Documentation of Moses (statistical machine translation) mose.ini file format? - machine-learning

Is there any documentation of the moses.ini format for Moses? Running moses at the command line without arguments returns available feature names but not their available arguments. Additionally, the structure of the .ini file is not specified in the manual that I can see.

The main idea is that the file contains settings that will be used by the translation model. Thus, the documentation of values and options in moses.ini should be looked up in the Moses feature specifications.
Here are some excerpt I found on the Web about moses.ini.

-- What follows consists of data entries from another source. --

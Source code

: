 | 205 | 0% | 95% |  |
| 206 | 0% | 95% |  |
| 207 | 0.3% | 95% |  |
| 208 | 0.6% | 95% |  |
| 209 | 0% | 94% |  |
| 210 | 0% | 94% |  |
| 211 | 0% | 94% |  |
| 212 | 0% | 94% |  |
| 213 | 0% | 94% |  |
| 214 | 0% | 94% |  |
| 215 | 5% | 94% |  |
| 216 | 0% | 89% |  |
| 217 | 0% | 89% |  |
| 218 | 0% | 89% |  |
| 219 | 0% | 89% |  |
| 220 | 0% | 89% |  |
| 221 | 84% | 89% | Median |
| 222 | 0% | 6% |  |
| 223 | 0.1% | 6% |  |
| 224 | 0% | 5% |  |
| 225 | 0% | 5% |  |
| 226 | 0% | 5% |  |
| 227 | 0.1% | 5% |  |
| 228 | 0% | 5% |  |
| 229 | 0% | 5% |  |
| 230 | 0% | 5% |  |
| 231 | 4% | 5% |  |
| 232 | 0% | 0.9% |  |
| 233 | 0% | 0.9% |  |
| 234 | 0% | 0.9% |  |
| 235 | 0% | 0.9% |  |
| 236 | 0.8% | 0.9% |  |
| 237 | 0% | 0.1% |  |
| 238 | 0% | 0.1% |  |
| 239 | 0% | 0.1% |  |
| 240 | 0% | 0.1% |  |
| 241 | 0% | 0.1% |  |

In the Moses Core, we have some details:
7.6.5 moses.ini All feature functions are specified in the [feature] section. It should be in the format:
* Feature-name key1=value1 key2=value2 .... For example, KENLM factor=0 order=3 num-features=1 lazyken=0 path=file.lm.gz
Also, there is a hint on how to print basic statistics about all components mentioned in the moses.ini.
Run the script
analyse_moses_model.pl moses.ini
This can be useful to set the order of mapping steps to avoid explosion of translation options or just to check that the model components are as big/detailed as we expect.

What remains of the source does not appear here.